Alternate title: Forget blue books, we’ve got heat guns
It’s time for the winter trimester exams. Given that robotics is a new prep for me, I’ve carefully considered what my exam should look like. My design goals were roughly as follows: 1) mirror the type of learning we’ve done this year, 2) but not rehash old material, 3) uphold my emphasis on deferring to the documentation, and 4) be achievable by a range of students in about 2 hours.
Below is the exam as I’ll give it to the students. At the end is a video demonstrating my thermometer (which will *not* be given to the students).
Objective
Create a thermometer that reads and displays the temperature.
Detailed requirements:
- display the temperature on a physical scale in °C
- distinguish temperatures to a resolution of 5°C (as in, the user should be able to tell 25°C from 30°C)
- run a self-test on startup to show the thermometer’s possible range of values (as in, hit the lowest temp on your scale and the highest on startup)
Provided Equipment
- servo motor
- digital temperature sensor and pull-up resistor
- breadboard with plenty of jumper wires
- Arduino Uno compatible board with USB cable
- paper, pen, ruler, scissors, tape
- heat gun
Permitted Resources
- You may use any resources of your choosing, with one exception — no consulting with live humans. This means internet searching is allowed but emailing a friend is not.

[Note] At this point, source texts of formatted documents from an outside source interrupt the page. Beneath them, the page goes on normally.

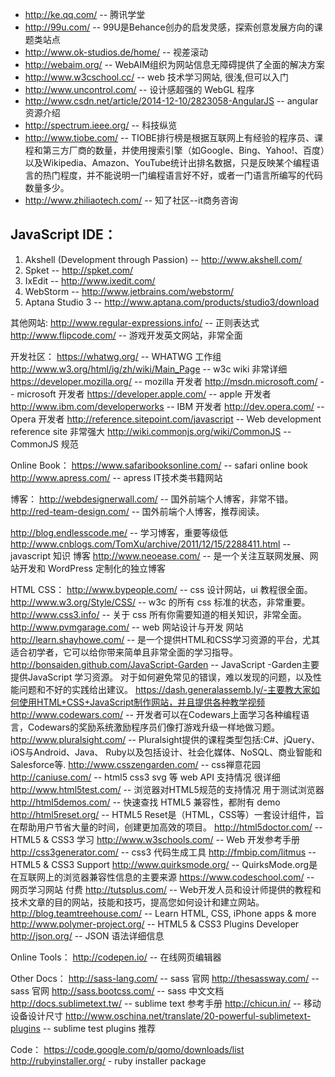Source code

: 
- http://ke.qq.com/ -- 腾讯学堂
- http://99u.com/ -- 99U是Behance创办的启发灵感，探索创意发展方向的课题类站点
- http://www.ok-studios.de/home/ -- 视差滚动
- http://webaim.org/ -- WebAIM组织为网站信息无障碍提供了全面的解决方案
- http://www.w3cschool.cc/ -- web 技术学习网站, 很浅,但可以入门
- http://www.uncontrol.com/ -- 设计感超强的 WebGL 程序
- http://www.csdn.net/article/2014-12-10/2823058-AngularJS -- angular 资源介绍
- http://spectrum.ieee.org/ -- 科技纵览
- http://www.tiobe.com/ -- TIOBE排行榜是根据互联网上有经验的程序员、课程和第三方厂商的数量，并使用搜索引擎（如Google、Bing、Yahoo!、百度）以及Wikipedia、Amazon、YouTube统计出排名数据，只是反映某个编程语言的热门程度，并不能说明一门编程语言好不好，或者一门语言所编写的代码数量多少。
- http://www.zhiliaotech.com/ -- 知了社区--it商务咨询



## JavaScript IDE：
1. Akshell (Development through Passion) -- http://www.akshell.com/
2. Spket -- http://spket.com/
3. IxEdit --  http://www.ixedit.com/
4. WebStorm -- http://www.jetbrains.com/webstorm/
5. Aptana Studio 3 -- http://www.aptana.com/products/studio3/download

其他网站:
http://www.regular-expressions.info/ -- 正则表达式
http://www.flipcode.com/ -- 游戏开发英文网站，非常全面

开发社区：
https://whatwg.org/ -- WHATWG 工作组
http://www.w3.org/html/ig/zh/wiki/Main_Page -- w3c wiki 非常详细
https://developer.mozilla.org/  -- mozilla 开发者
http://msdn.microsoft.com/ -- microsoft 开发者
https://developer.apple.com/ -- apple 开发者
http://www.ibm.com/developerworks -- IBM 开发者
http://dev.opera.com/ -- Opera 开发者
http://reference.sitepoint.com/javascript -- Web development reference site 非常强大
http://wiki.commonjs.org/wiki/CommonJS -- CommonJS 规范


Online Book：
https://www.safaribooksonline.com/ -- safari online book
http://www.apress.com/ -- apress IT技术类书籍网站

博客：
http://webdesignerwall.com/ -- 国外前端个人博客，非常不错。
http://red-team-design.com/ -- 国外前端个人博客，推荐阅读。

http://blog.endlesscode.me/ -- 学习博客，重要等级低
http://www.cnblogs.com/TomXu/archive/2011/12/15/2288411.html -- javascript 知识 博客
http://www.neoease.com/ -- 是一个关注互联网发展、网站开发和 WordPress 定制化的独立博客

HTML CSS：
http://www.bypeople.com/ -- css 设计网站，ui 教程很全面。
http://www.w3.org/Style/CSS/ -- w3c 的所有 css 标准的状态，非常重要。
http://www.css3.info/ -- 关于 css 所有你需要知道的相关知识，非常全面。
http://www.pvmgarage.com/ -- web 网站设计与开发 网站
http://learn.shayhowe.com/ -- 是一个提供HTML和CSS学习资源的平台，尤其适合初学者，它可以给你带来简单且非常全面的学习指导。
http://bonsaiden.github.com/JavaScript-Garden -- JavaScript -Garden主要提供JavaScript 学习资源。 对于如何避免常见的错误，难以发现的问题，以及性能问题和不好的实践给出建议。
https://dash.generalassemb.ly/-主要教大家如何使用HTML+CSS+JavaScript制作网站，并且提供各种教学视频
http://www.codewars.com/ -- 开发者可以在Codewars上面学习各种编程语言，Codewars的奖励系统激励程序员们像打游戏升级一样地做习题。
http://www.pluralsight.com/ -- Pluralsight提供的课程类型包括:C#、jQuery、iOS与Android、Java、 Ruby以及包括设计、社会化媒体、NoSQL、商业智能和Salesforce等.
http://www.csszengarden.com/ -- css禅意花园
http://caniuse.com/ --  html5 css3 svg 等 web API 支持情况 很详细
http://www.html5test.com/ -- 浏览器对HTML5规范的支持情况 用于测试浏览器
http://html5demos.com/ -- 快速查找 HTML5 兼容性，都附有 demo
http://html5reset.org/ -- HTML5 Reset是（HTML，CSS等）一套设计组件，旨在帮助用户节省大量的时间，创建更加高效的项目。
http://html5doctor.com/ -- HTML5 & CSS3 学习
http://www.w3schools.com/ -- Web 开发参考手册
http://css3generator.com/ -- css3 代码生成工具
http://fmbip.com/litmus -- HTML5 & CSS3 Support
http://www.quirksmode.org/ -- QuirksMode.org是在互联网上的浏览器兼容性信息的主要来源
https://www.codeschool.com/ -- 网页学习网站 付费
http://tutsplus.com/ -- Web开发人员和设计师提供的教程和技术文章的目的网站，技能和技巧，提高您如何设计和建立网站。
http://blog.teamtreehouse.com/ -- Learn HTML, CSS, iPhone apps & more
http://www.polymer-project.org/ -- HTML5 & CSS3 Plugins Developer
http://json.org/ -- JSON 语法详细信息

Online Tools：
http://codepen.io/ -- 在线网页编辑器

Other Docs：
http://sass-lang.com/ -- sass 官网
http://thesassway.com/ -- sass 官网
http://sass.bootcss.com/ -- sass 中文文档
http://docs.sublimetext.tw/ -- sublime text 参考手册
http://chicun.in/ -- 移动设备设计尺寸
http://www.oschina.net/translate/20-powerful-sublimetext-plugins -- sublime test plugins 推荐

Code：
https://code.google.com/p/qomo/downloads/list
http://rubyinstaller.org/ - ruby installer package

- You may borrow sample code from the internet, so long as you cite it and link to the source.
Submission Guidelines
Please submit a Google Doc writeup of your finished product.
- Introduction that explains the project and gives photos of the finished product (60% of the points) & a video (or link) in which you fully demonstrate the thermometer (10% of the points)
- Describe how the digital temperature sensor works (in terms of the scientific principle it operates on) (10%)
- Your commented code (15%)
- Wiring diagram or description (5%)
I love this so much, and I have so many questions. First, how successful were the students on this task? Were all of them able to build a basic temperature sensor?
My biggest question is why can’t we have a physics exam like this. We did a collaborative practicum based exam this semester, and it felt awesome—but I still wish for more. What if students came out of our exam having created something useful based on their understanding of physics. And why couldn’t this be the exam for a physics class, anyway? Seems like it would be great for a physics class to learn how sensors work on a fundamental level, and even to learn some basic Arduino programming. What if students in a physics class built their own probeware?
I love the collaboration policy—I wonder what this sort of policy would do for even normal-ish physics exams? My one fear is that students would spend too much time trying to Google their way to answers, but I think you could easily structure the exam to discourage this.
Anyway, I hope you and your students had a great experience with this. Thanks for inspiring me!